"Well, I never heard the like!" exclaimed Dobbs, lost in wonder. "How can there be a bright side to death?—in a horrid coffin, with brass nails and tin-tacks that screw you down?"

Tears filled Janey's eyes. "Oh, Dobbs, you must learn better than that, or how will you ever be reconciled to death? Don't you know that when we die, we—our spirit, that is, for it is our spirit that lives and thinks—leave our body behind us? There's no more consciousness in our body, and it is put into the grave till the last day. It is like the shell that the silkworm casts away when it comes into the moth: the life is in the moth: not in the cast-off shell. You cannot think what trouble mamma has taken with us always to explain these things; and she has talked to me so much lately."

"And where does the spirit go—by which, I suppose, you mean the soul?" asked Dobbs.

Janey shook her head, to express her ignorance at the best. "It is all a mystery," she said; "but mamma has taught us to believe that there's a place for the departed, and that we shall be there. It is not to be supposed that the soul, a thing of life, could be boxed up in a coffin, Dobbs. When Jesus Christ said to the thief on the cross, 'To-day shalt thou be with me in paradise,' he meant that world. It is a place of light and rest."

"And the good and bad are there together?"
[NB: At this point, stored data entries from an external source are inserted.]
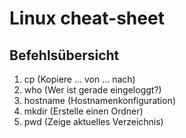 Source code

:# Linux cheat-sheet

## Befehlsübersicht

1. cp <von> <nach> (Kopiere ... von ... nach)
2. who (Wer ist gerade eingeloggt?)
3. hostname (Hostnamenkonfiguration)
4. mkdir <ordnername> (Erstelle einen Ordner)
5. pwd (Zeige aktuelles Verzeichnis)
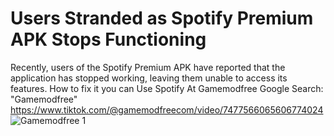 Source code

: # Users Stranded as Spotify Premium APK Stops Functioning

Recently, users of the Spotify Premium APK have reported that the application has stopped working, leaving them unable to access its features. 
How to fix it you can
Use Spotify At Gamemodfree
Google Search: "Gamemodfree"
https://www.tiktok.com/@gamemodfreecom/video/7477566065606774024
![Gamemodfree 1](https://github.com/user-attachments/assets/52378667-2ad1-4bfb-960d-9cce8bfcf27e)
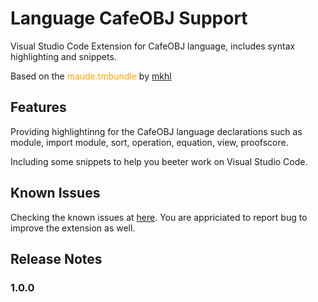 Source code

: # Language CafeOBJ Support

Visual Studio Code Extension for CafeOBJ language, includes syntax highlighting and snippets.

Based on the <span style="color:orange">maude.tmbundle</span> by [mkhl](https://github.com/mkhl/maude.tmbundle)

## Features

Providing highlightinng for the CafeOBJ language declarations such as module, import module, sort, operation, equation, view, proofscore.

Including some snippets to help you beeter work on Visual Studio Code.

## Known Issues

Checking the known issues at [here](https://github.com/minhcanh99/cafeobj-vscode-extension/issues). You are appriciated to report bug to improve the extension as well.

## Release Notes

### 1.0.0
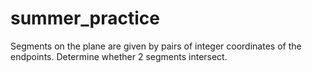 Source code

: # summer_practice
Segments on the plane are given by pairs of integer coordinates of the endpoints. Determine whether 2 segments intersect.
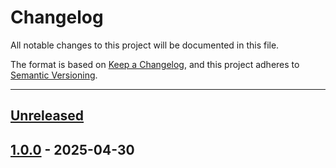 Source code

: # Changelog

All notable changes to this project will be documented in this file.

The format is based on [Keep a Changelog](https://keepachangelog.com/en/1.0.0/),
and this project adheres to [Semantic Versioning](https://semver.org/spec/v2.0.0.html).

* * *

## [Unreleased]

## [1.0.0] - 2025-04-30

[Unreleased]: https://github.com/ortus-boxlang/BoxLang/compare/v1.0.0...HEAD

[1.0.0]: https://github.com/ortus-boxlang/BoxLang/compare/aa8064a2aecbc79fbff9b31c56e0c5c6be71063f...v1.0.0
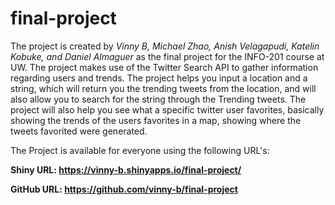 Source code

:# final-project

The project is created by *Vinny B, Michael Zhao, Anish Velagapudi, Katelin Kobuke, and Daniel Almaguer* as the final project for the INFO-201 course at UW. The project makes use of the Twitter Search API to gather information regarding users and trends. The project helps you input a location and a string, which will return you the trending tweets from the location, and will also allow you to search for the string through the Trending tweets. The project will also help you see what a specific twitter user favorites, basically showing the trends of the users favorites in a map, showing where the tweets favorited were generated. 

The Project is available for everyone using the following URL's:

**Shiny URL: https://vinny-b.shinyapps.io/final-project/**

**GitHub URL: https://github.com/vinny-b/final-project** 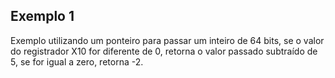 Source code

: ## Exemplo 1

Exemplo utilizando um ponteiro para passar um inteiro de 64 bits, se o valor do registrador X10 for diferente de 0, retorna o valor passado subtraído de 5, se for igual a zero, retorna -2.
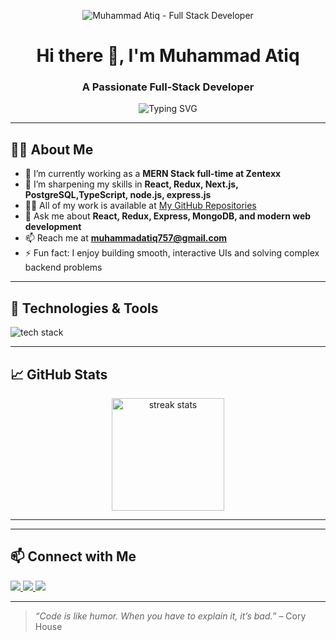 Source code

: <p align="center">
<p align="center">
  <img src="https://i.ibb.co/8DsbQ9jW/Black-Modern-Business-Email-Header-2.png" alt="Muhammad Atiq - Full Stack Developer" />
</p>

</p>

<h1 align="center">Hi there 👋, I'm Muhammad Atiq</h1>
<h3 align="center">A Passionate Full-Stack Developer </h3>

<p align="center">
  <img src="https://readme-typing-svg.demolab.com?font=Fira+Code&pause=1000&width=435&lines=Welcome+to+my+GitHub+Profile!;I+build+scalable+web+apps;MERN+%2B+Next.js+Developer!" alt="Typing SVG" />
</p>


---

## 🙋‍♂️ About Me

- 🔭 I’m currently working as a **MERN Stack full-time at Zentexx**
- 🌱 I’m sharpening my skills in **React, Redux, Next.js, PostgreSQL,TypeScript, node.js, express.js**
- 👨‍💻 All of my work is available at [My GitHub Repositories](https://github.com/MuhammadAtiq757?tab=repositories)
- 💬 Ask me about **React, Redux, Express, MongoDB, and modern web development**
- 📫 Reach me at **muhammadatiq757@gmail.com**
- ⚡ Fun fact: I enjoy building smooth, interactive UIs and solving complex backend problems

---

## 🚀 Technologies & Tools

<p align="left">
  <img src="https://skillicons.dev/icons?i=html,css,js,ts,react,redux,next,nodejs,express,postgres,mongodb,git" alt="tech stack" />
</p>

---

## 📈 GitHub Stats

<p align="center">

  <img src="https://github-readme-streak-stats.herokuapp.com/?user=MuhammadAtiq757&theme=radical" alt="streak stats" height="180" />
</p>

---


---

## 📫 Connect with Me

<p align="left">
  <a href="https://www.linkedin.com/in/muhammadatiq757/" target="_blank">
    <img src="https://img.shields.io/badge/LinkedIn-%230077B5.svg?&style=for-the-badge&logo=linkedin&logoColor=white" />
  </a>
  <a href="mailto:muhammadatiq757@gmail.com">
    <img src="https://img.shields.io/badge/Gmail-D14836?style=for-the-badge&logo=gmail&logoColor=white" />
  </a>
  <a href="https://github.com/MuhammadAtiq757" target="_blank">
    <img src="https://img.shields.io/badge/GitHub-100000?style=for-the-badge&logo=github&logoColor=white" />
  </a>
</p>

---

> _“Code is like humor. When you have to explain it, it’s bad.”_ – Cory House
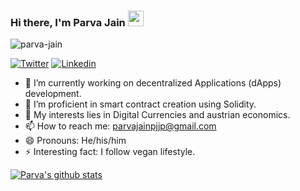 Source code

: ### Hi there, I'm **Parva Jain** <img src="https://media.giphy.com/media/hvRJCLFzcasrR4ia7z/giphy.gif" width="25px">

<p align="left"> <img src="https://komarev.com/ghpvc/?username=parva-jain&label=Views&color=blue&style=plastic" alt="parva-jain" /> </p>

[![Twitter](https://img.shields.io/twitter/follow/ParvaJain2?style=social)](https://twitter.com/ParvaJain2)
[![Linkedin](https://img.shields.io/badge/-LinkedIn-blue?style=flat-square&logo=Linkedin&logoColor=white&link=https://www.linkedin.com/in/parva-jain-79995615a/)](https://www.linkedin.com/in/parva-jain-79995615a/)




- 🔭 I’m currently working on decentralized Applications (dApps) development.
- 🌱 I’m proficient in smart contract creation using Solidity.
- 💬 My interests lies in Digital Currencies and austrian economics.
- 📫 How to reach me: parvajainpjjp@gmail.com
- 😄 Pronouns: He/his/him
- ⚡ Interesting fact: I follow vegan lifestyle. 


[![Parva's github stats](https://github-readme-stats.vercel.app/api?username=parva-jain&theme=merko&show_icons=true)](https://github.com/parva-jain/github-readme-stats)
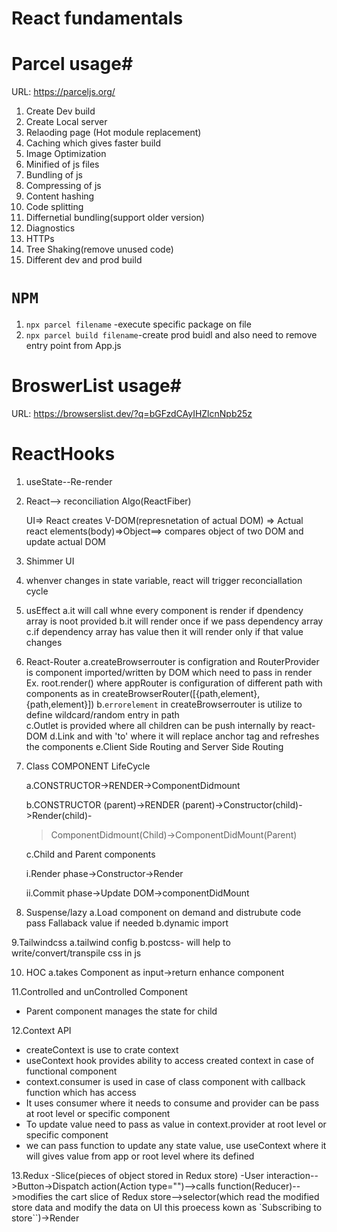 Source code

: # React fundamentals 

# Parcel usage#

URL: https://parceljs.org/

1. Create Dev build
2. Create Local server
3. Relaoding page (Hot module replacement)
4. Caching which gives faster build
5. Image Optimization
6. Minified of js files
7. Bundling of js
8. Compressing of js
9. Content hashing
10. Code splitting
11. Differnetial bundling(support older version)
12. Diagnostics
13. HTTPs
14. Tree Shaking(remove unused code)
15. Different dev and prod build


# `NPM`
1. `npx parcel filename` -execute specific package on file
2. `npx parcel build filename`-create prod buidl and also need to remove entry point from App.js

# BroswerList usage#
URL: https://browserslist.dev/?q=bGFzdCAyIHZlcnNpb25z

# ReactHooks
1. useState--Re-render

2. React--> reconciliation Algo(ReactFiber) 

   UI=> React creates V-DOM(represnetation of actual DOM) => Actual react 
   elements(body)=>Object==> compares object of two DOM and update actual DOM

3. Shimmer UI

4. whenver changes in state variable, react will trigger reconciallation cycle

5. usEffect
  a.it will call whne every component is render if dpendency array is noot provided
  b.it will render once if we pass dependency array
  c.if dependency array has value then it will render only if that value changes  

6. React-Router
  a.createBrowserrouter is configration and RouterProvider is component imported/written by DOM which need to pass in render
    Ex. root.render(<RouterProvider router={appRouter}/>) where appRouter is configuration of different path with components
    as in createBrowserRouter([{path,element},{path,element}])
  b.`errorelement` in createBrowserrouter is utilize to define wildcard/random entry in path  
  c.Outlet is provided where all children can be push internally by react-DOM
  d.Link and with 'to' where it will  replace anchor tag  and refreshes the components
  e.Client Side Routing and Server Side Routing

7. Class COMPONENT LifeCycle

   a.CONSTRUCTOR->RENDER->ComponentDidmount

   b.CONSTRUCTOR (parent)->RENDER (parent)->Constructor(child)->Render(child)- 
   >ComponentDidmount(Child)->ComponentDidMount(Parent)

   c.Child and Parent components

      i.Render phase->Constructor->Render
 
      ii.Commit phase->Update DOM->componentDidMount 

8. Suspense/lazy
  a.Load component on demand and distrubute code  
  pass Fallaback value if needed
  b.dynamic import

9.Tailwindcss
   a.tailwind config
   b.postcss- will help to write/convert/transpile css in js

10. HOC
   a.takes Component as input->return enhance component
 


  <!-- <div className=" m-4 p-4 w-[350px] rounded-lg bg-slate-200">
        <img className="rounded-lg" src={CDN_URL + cloudinaryImageId}></img>
        <h3 className="font-bold py-2 text-xl">{name}</h3>
        <h5>{cuisines.join(",")} </h5>
        <h5>{avgRating}</h5>
        <h5>{costForTwo}</h5>
        {/* <h5>{deliveryTime} minutes</h5> */}
      </div> -->

11.Controlled and unControlled Component
  - Parent component manages the state for child

12.Context API
- createContext is use to crate context
- useContext hook provides ability to access created context in case of functional component
- context.consumer is used in case of class component with callback function which has access
- It uses consumer where it needs to consume and provider can be pass at root level or specific component
- To update value need to pass as value in context.provider at root level or specific component
- we can pass function to update any state value, use useContext where it will gives value from app or root level where its
  defined 

13.Redux
-Slice(pieces of object stored in Redux store)
-User interaction-->Button->Dispatch action(Action type="")-->calls function(Reducer)-->modifies the cart slice of Redux store-->selector(which read the modified store data and modify the data on UI this proecess kown as `Subscribing to store``)->Render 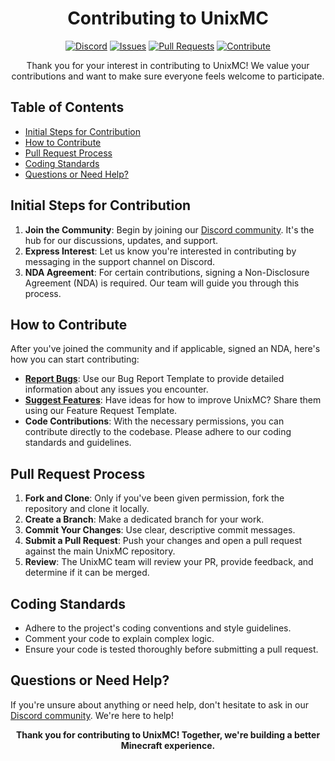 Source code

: <div align="center">

# Contributing to UnixMC

[![Discord](https://img.shields.io/discord/1057831496926376018.svg?label=Join%20us%20on%20Discord&logo=discord&logoColor=ffffff&color=7389D8&labelColor=6A7EC2)](https://discord.gg/unixmc)
[![Issues](https://img.shields.io/github/issues/UnixMC-Project/.github.svg?label=Report%20Issue)](https://github.com/UnixMC-Project/.github/issues)
[![Pull Requests](https://img.shields.io/github/issues-pr/UnixMC-Project/.github.svg?label=Pull%20Requests)](https://github.com/UnixMC-Project/.github/pulls)
[![Contribute](https://img.shields.io/badge/How%20to-Contribute-blue.svg)](#how-to-contribute)

Thank you for your interest in contributing to UnixMC! We value your contributions and want to make sure everyone feels welcome to participate.

</div>

## Table of Contents

- [Initial Steps for Contribution](#initial-steps-for-contribution)
- [How to Contribute](#how-to-contribute)
- [Pull Request Process](#pull-request-process)
- [Coding Standards](#coding-standards)
- [Questions or Need Help?](#questions-or-need-help)

## Initial Steps for Contribution

1. **Join the Community**: Begin by joining our [Discord community](https://discord.gg/unixmc). It's the hub for our discussions, updates, and support.
2. **Express Interest**: Let us know you're interested in contributing by messaging in the support channel on Discord.
3. **NDA Agreement**: For certain contributions, signing a Non-Disclosure Agreement (NDA) is required. Our team will guide you through this process.

## How to Contribute

After you've joined the community and if applicable, signed an NDA, here's how you can start contributing:

- **[Report Bugs](https://github.com/UnixMC-Project/.github/issues)**: Use our Bug Report Template to provide detailed information about any issues you encounter.
- **[Suggest Features](https://github.com/UnixMC-Project/.github/issues)**: Have ideas for how to improve UnixMC? Share them using our Feature Request Template.
- **Code Contributions**: With the necessary permissions, you can contribute directly to the codebase. Please adhere to our coding standards and guidelines.

## Pull Request Process

1. **Fork and Clone**: Only if you've been given permission, fork the repository and clone it locally.
2. **Create a Branch**: Make a dedicated branch for your work.
3. **Commit Your Changes**: Use clear, descriptive commit messages.
4. **Submit a Pull Request**: Push your changes and open a pull request against the main UnixMC repository.
5. **Review**: The UnixMC team will review your PR, provide feedback, and determine if it can be merged.

## Coding Standards

- Adhere to the project's coding conventions and style guidelines.
- Comment your code to explain complex logic.
- Ensure your code is tested thoroughly before submitting a pull request.

## Questions or Need Help?

If you're unsure about anything or need help, don't hesitate to ask in our [Discord community](https://discord.gg/unixmc). We're here to help!

<div align="center">

**Thank you for contributing to UnixMC! Together, we're building a better Minecraft experience.**

</div>
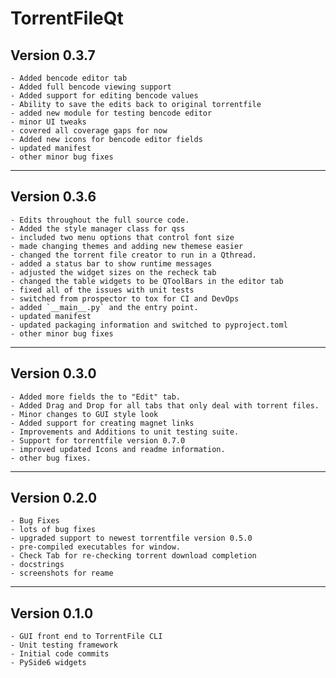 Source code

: # TorrentFileQt

## Version 0.3.7

    - Added bencode editor tab
    - Added full bencode viewing support
    - Added support for editing bencode values 
    - Ability to save the edits back to original torrentfile
    - added new module for testing bencode editor
    - minor UI tweaks 
    - covered all coverage gaps for now
    - Added new icons for bencode editor fields
    - updated manifest
    - other minor bug fixes

* * *

## Version 0.3.6

    - Edits throughout the full source code.
    - Added the style manager class for qss
    - included two menu options that control font size
    - made changing themes and adding new themese easier
    - changed the torrent file creator to run in a Qthread.
    - added a status bar to show runtime messages
    - adjusted the widget sizes on the recheck tab
    - changed the table widgets to be QToolBars in the editor tab
    - fixed all of the issues with unit tests
    - switched from prospector to tox for CI and DevOps
    - added `__main__.py` and the entry point.
    - updated manifest
    - updated packaging information and switched to pyproject.toml
    - other minor bug fixes

* * *

## Version 0.3.0

    - Added more fields the to "Edit" tab.
    - Added Drag and Drop for all tabs that only deal with torrent files.
    - Minor changes to GUI style look
    - Added support for creating magnet links
    - Improvements and Additions to unit testing suite.
    - Support for torrentfile version 0.7.0
    - improved updated Icons and readme information.
    - other bug fixes.

* * *

## Version 0.2.0

    - Bug Fixes
    - lots of bug fixes
    - upgraded support to newest torrentfile version 0.5.0
    - pre-compiled executables for window.
    - Check Tab for re-checking torrent download completion
    - docstrings
    - screenshots for reame

* * *

## Version 0.1.0

    - GUI front end to TorrentFile CLI
    - Unit testing framework
    - Initial code commits
    - PySide6 widgets
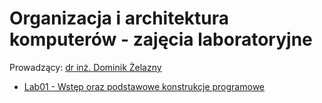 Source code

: # Organizacja i architektura komputerów - zajęcia laboratoryjne

Prowadzący: [dr inż. Dominik Żelazny](https://wit.pwr.edu.pl/wydzial/struktura-organizacyjna/pracownicy/dominik-zelazny)

- [Lab01 - Wstęp oraz podstawowe konstrukcje programowe](./Lab01/)

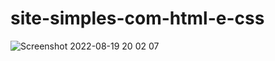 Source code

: # site-simples-com-html-e-css


![Screenshot 2022-08-19 20 02 07](https://user-images.githubusercontent.com/109696840/185717888-7b1b7b06-63e2-4ed0-a4ce-c79d77de2594.png)
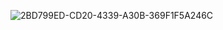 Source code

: ![2BD799ED-CD20-4339-A30B-369F1F5A246C](https://github.com/user-attachments/assets/bb32f5ba-cd36-4311-b4dc-eaae949d3c5f)
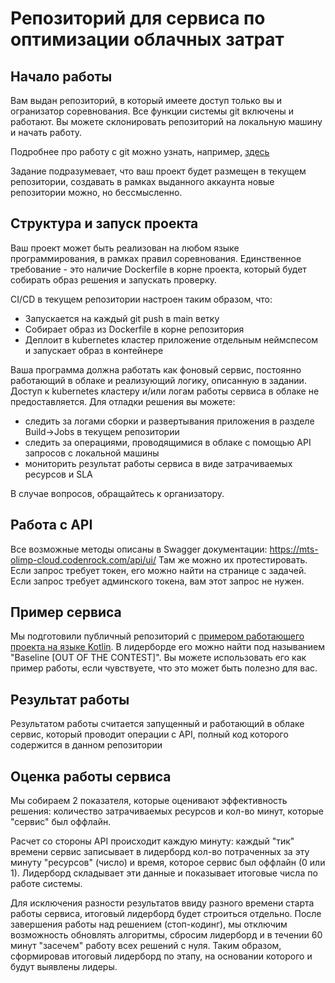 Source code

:# Репозиторий для сервиса по оптимизации облачных затрат



## Начало работы

Вам выдан репозиторий, в который имеете доступ только вы и огранизатор соревнования. Все функции системы git включены и работают. Вы можете склонировать репозиторий на локальную машину и начать работу.

Подробнее про работу с git можно узнать, например, [здесь](https://proglib.io/p/git-cheatsheet)

Задание подразумевает, что ваш проект будет размещен в текущем репозитории, создавать в рамках выданного аккаунта новые репозитории можно, но бессмысленно.

## Структура и запуск проекта

Ваш проект может быть реализован на любом языке программирования, в рамках правил соревнования. Единственное требование - это наличие Dockerfile в корне проекта, который будет собирать образ решения и запускать проверку.

CI/CD в текущем репозитории настроен таким образом, что:
- Запускается на каждый git push в main ветку
- Собирает образ из Dockerfile в корне репозитория
- Деплоит в kubernetes кластер приложение отдельным неймспесом и запускает образ в контейнере


Ваша программа должна работать как фоновый сервис, постоянно работающий в облаке и реализующий логику, описанную в задании.
Доступ к kubernetes кластеру и/или логам работы сервиса в облаке не предоставляется. Для отладки решения вы можете:
- следить за логами сборки и развертывания приложения в разделе Build->Jobs в текущем репозитории
- следить за операциями, проводящимися в облаке с помощью API запросов с локальной машины
- мониторить результат работы сервиса в виде затрачиваемых ресурсов и SLA


В случае вопросов, обращайтесь к организатору.


## Работа с API

Все возможные методы описаны в Swagger документации: https://mts-olimp-cloud.codenrock.com/api/ui/
Там же можно их протестировать. Если запрос требует токен, его можно найти на странице с задачей. Если запрос требует админского токена, вам этот запрос не нужен.


## Пример сервиса

Мы подготовили публичный репозиторий с [примером работающего проекта на языке Kotlin](https://git.codenrock.com/mts-public/cloud-resources-example). В лидерборде его можно найти под называнием "Baseline [OUT OF THE CONTEST]". Вы можете использовать его как пример работы, если чувствуете, что это может быть полезно для вас.


## Результат работы

Результатом работы считается запущенный и работающий в облаке сервис, который проводит операции с API, полный код которого содержится в данном репозитории

## Оценка работы сервиса

Мы собираем 2 показателя, которые оценивают эффективность решения: количество затрачиваемых ресурсов и кол-во минут, которые "сервис" был оффлайн.

Расчет со стороны API происходит каждую минуту: каждый "тик" времени сервис записывает в лидерборд кол-во потраченных за эту минуту "ресурсов" (число) и время, которое сервис был оффлайн (0 или 1). Лидерборд складывает эти данные и показывает итоговые числа по работе системы.

Для исключения разности результатов ввиду разного времени старта работы сервиса, итоговый лидерборд будет строиться отдельно.
После завершения работы над решением (стоп-кодинг), мы отключим возможность обновлять алгоритмы, сбросим лидерборд и в течении 60 минут "засечем" работу всех решений с нуля. Таким образом, сформировав итоговый лидерборд по этапу, на основании которого и будут выявлены лидеры.
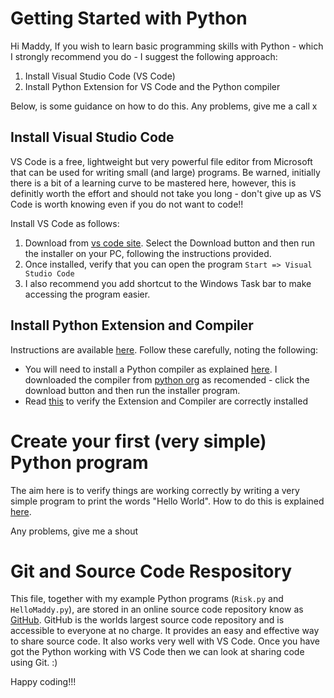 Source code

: 
# Getting Started with Python

Hi Maddy, 
If you wish to learn basic programming skills with Python - which I strongly recommend you do - I suggest the following approach:
1. Install Visual Studio Code (VS Code)
2. Install Python Extension for VS Code and the Python compiler

Below, is some guidance on how to do this. 
Any problems, give me a call 
x

## Install Visual Studio Code

VS Code is a free, lightweight but very powerful file editor from Microsoft that can be used for writing small (and large) programs. 
Be warned, initially there is a bit of a learning curve to be mastered here, however, this is definitly worth the effort and should not take you long - don't give up as VS Code is worth knowing even if you do not want to code!!

Install VS Code as follows:
1. Download from [vs code site](https://code.visualstudio.com/docs#vscode). Select the Download button and then run the installer on your PC, following the instructions provided.
2. Once installed, verify that you can open the program `Start => Visual Studio Code`
3. I also recommend you add shortcut to the Windows Task bar to make accessing the program easier.

## Install Python Extension and Compiler

Instructions are available [here](https://code.visualstudio.com/docs/python/python-tutorial).
Follow these carefully, noting the following:
- You will need to install a Python compiler as explained [here](https://code.visualstudio.com/docs/python/python-tutorial#_install-a-python-interpreter). I downloaded the compiler from [python org](https://www.python.org/downloads/) as recomended - click the download button and then run the installer program.
- Read [this](https://code.visualstudio.com/docs/python/python-tutorial#_verify-the-python-installation) to verify the Extension and Compiler are correctly installed 

# Create your first (very simple) Python program
The aim here is to verify things are working correctly by writing a very simple program to print the words "Hello World". 
How to do this is explained [here](https://code.visualstudio.com/docs/python/python-tutorial#_install-a-python-interpreter).

Any problems, give me a shout

# Git and Source Code Respository
This file, together with my example Python programs (`Risk.py` and `HelloMaddy.py`), are stored in an online source code repository know as [GitHub](https://github.com/).
GitHub is the worlds largest source code repository and is accessible to everyone at no charge. It provides an easy and effective way to share source code.
It also works very well with VS Code.
Once you have got the Python working with VS Code then we can look at sharing code using Git. :)

Happy coding!!!



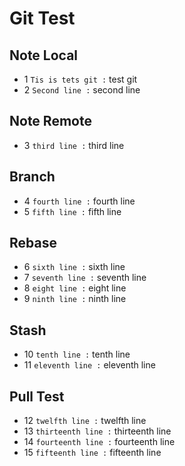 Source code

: # Git Test
## Note Local
- 1 `Tis is tets git :` test git
- 2 `Second line :` second line
## Note Remote
- 3 `third line :` third line
## Branch
- 4 `fourth line :` fourth line
- 5 `fifth line :` fifth line

## Rebase
- 6 `sixth line :` sixth line
- 7 `seventh line :` seventh line
- 8 `eight line :` eight line
- 9 `ninth line :` ninth line

## Stash
- 10 `tenth line :` tenth line
- 11 `eleventh line :` eleventh line

## Pull Test
- 12 `twelfth line :` twelfth line
- 13 `thirteenth line :` thirteenth line
- 14 `fourteenth line :` fourteenth line
- 15 `fifteenth line :` fifteenth line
Again Janey shook her head. "Don't you remember, in the parable of the rich man and the beggar, there was a great gulf between them, and Abraham said that it could not be passed? I dare say it will be very peaceful and happy there: quite different from this world, where there's so much trouble and sickness. Why should I be afraid of death, Dobbs?"

Dobbs sat looking at her, and was some minutes before she spoke. "Not afraid to die!" she slowly said. "Well, I should be."

Janey's eyes were wet. "Nobody need be afraid to die when they have learnt to trust in God. Don't you know," she answered with something like enthusiasm, "that many people, when dying, have seen Jesus waiting for them? What does it matter, then, where our bodies are put? We are going to be with Jesus. Indeed, Dobbs, there's nothing sad in dying, if you only can look at it in the right way. It is those who look at it in the wrong way that are afraid to die."

"The child's as learned as a minister!" was Dobbs's inward comment. "Ours told us last Sunday evening at Chapel that we were all on the high road to perdition. I'd rather listen to her creed than to his: it sounds more encouraging. Their ma hasn't brought 'em up amiss; and that's the truth!"

The soliloquy was interrupted by the return of Mrs. Halliburton. Almost immediately afterwards some visitors came in—Mary Ashley and Anna Lynn. It was the first time Mary had been there, and she had come to bring Janey some more books. She was one of those graceful children whom it is pleasant to look at. A contrast in attire she presented to the little Quakeress, with her silk dress, her straw hat, trimmed with a wreath of flowers and white ribbons, her dark curls falling beneath it. She was much younger than her brother Henry; but there was a great resemblance between them—in the refined features, the bright complexion, and the soft dark eyes. Somehow, through a remark made by Dobbs, the conversation turned upon Jane's inability to recover; and Mary Ashley heard with extreme wonder that death was not dreaded. "Her ma has taught her different," was Dobbs's comment.